Liquid Chromatography Online with Selected Reaction Monitoring Electrospray Mass Spectrometry for the Determination of Organoarsenic Species in Crude Extracts of Marine Reference Materials

Abstract

The large number of arsenic species known to be present in marine samples and their broad range of chemical properties pose a significant challenge for arsenic speciation analysis. The predominantly used ICPMS detection online with HPLC only provides element-selective information, which is not sufficient for the identification of arsenic species without standards. However, electrospray tandem mass spectrometry in the selected reaction monitoring (SRM) mode enables molecule-selective detection with high sensitivity for quantification. A new HPLC-ES-SRM method was developed for the determination of more than 20 organoarsenic species.
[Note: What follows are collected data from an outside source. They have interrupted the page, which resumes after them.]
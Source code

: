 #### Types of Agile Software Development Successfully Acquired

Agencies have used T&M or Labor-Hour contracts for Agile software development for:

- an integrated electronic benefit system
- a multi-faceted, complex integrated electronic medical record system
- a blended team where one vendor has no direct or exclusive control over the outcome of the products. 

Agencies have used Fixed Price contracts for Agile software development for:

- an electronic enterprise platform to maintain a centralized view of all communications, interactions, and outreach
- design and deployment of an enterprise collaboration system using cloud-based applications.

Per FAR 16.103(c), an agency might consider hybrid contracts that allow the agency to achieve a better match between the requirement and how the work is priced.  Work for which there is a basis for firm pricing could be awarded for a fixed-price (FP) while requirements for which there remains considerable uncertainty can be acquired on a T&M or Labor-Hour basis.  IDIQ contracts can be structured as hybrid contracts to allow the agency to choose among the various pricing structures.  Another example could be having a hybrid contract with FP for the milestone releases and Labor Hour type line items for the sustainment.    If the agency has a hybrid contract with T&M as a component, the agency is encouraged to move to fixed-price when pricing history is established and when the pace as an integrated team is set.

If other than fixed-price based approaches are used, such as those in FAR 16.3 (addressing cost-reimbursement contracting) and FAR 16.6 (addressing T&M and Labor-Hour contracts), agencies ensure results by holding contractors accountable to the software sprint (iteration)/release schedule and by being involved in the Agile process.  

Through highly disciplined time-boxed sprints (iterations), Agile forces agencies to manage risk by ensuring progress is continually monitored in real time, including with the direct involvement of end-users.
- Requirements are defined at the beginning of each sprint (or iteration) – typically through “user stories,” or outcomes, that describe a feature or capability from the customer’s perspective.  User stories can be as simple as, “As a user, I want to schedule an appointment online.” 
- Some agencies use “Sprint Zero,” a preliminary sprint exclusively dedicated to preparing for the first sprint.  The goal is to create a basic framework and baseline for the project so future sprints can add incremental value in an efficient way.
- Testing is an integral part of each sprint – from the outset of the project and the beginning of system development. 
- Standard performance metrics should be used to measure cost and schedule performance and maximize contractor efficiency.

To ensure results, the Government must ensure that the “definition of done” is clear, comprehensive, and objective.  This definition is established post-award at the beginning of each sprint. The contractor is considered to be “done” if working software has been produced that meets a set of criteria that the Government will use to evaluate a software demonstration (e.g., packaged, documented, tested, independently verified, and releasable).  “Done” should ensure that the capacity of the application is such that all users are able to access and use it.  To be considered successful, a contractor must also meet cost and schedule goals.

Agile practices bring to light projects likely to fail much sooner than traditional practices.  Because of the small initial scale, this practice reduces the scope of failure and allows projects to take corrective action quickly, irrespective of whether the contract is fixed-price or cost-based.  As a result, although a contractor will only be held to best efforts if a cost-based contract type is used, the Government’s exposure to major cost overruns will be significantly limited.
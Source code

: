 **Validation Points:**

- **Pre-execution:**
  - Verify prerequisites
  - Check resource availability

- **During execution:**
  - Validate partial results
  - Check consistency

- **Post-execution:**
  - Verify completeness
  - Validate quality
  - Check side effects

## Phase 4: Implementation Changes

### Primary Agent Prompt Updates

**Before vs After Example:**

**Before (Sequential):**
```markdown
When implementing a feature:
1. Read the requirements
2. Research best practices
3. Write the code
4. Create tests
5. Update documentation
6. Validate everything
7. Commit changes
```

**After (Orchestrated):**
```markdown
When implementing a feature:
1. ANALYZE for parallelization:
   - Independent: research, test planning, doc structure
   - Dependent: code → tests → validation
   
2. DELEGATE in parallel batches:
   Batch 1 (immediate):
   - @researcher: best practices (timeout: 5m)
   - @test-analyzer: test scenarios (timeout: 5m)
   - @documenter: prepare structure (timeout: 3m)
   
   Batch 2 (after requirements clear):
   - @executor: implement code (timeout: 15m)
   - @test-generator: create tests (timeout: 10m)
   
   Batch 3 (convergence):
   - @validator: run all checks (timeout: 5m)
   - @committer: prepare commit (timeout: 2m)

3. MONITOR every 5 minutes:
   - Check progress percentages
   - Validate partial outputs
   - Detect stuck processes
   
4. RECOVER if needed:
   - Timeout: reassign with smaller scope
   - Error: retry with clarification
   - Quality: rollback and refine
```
Two chromatographic systems were compared, an anion exchange method and a combined cation anion exchange method. Collision-induced dissociation breakdown curves were constructed for all arsenic species investigated and used to optimize the SRM conditions. External calibration was performed with mixed standard solutions containing 21 arsenic species. Two SRM transitions were monitored for most of the analytes, and their intensity ratio was used for quality control. The developed methods were applied for the quantification of arsenic species in extracts of four marine reference materials. Spiking experiments revealed, especially for the early-eluting analytes on the anion exchange system, significant signal suppression by coeluting matrix constituents. Therefore, the standard addition approach was used for quantification. AsB, the major arsenic species in tuna CRM 627 and DORM-2, was accurately quantified with the combined cation anion exchange ES-SRM method.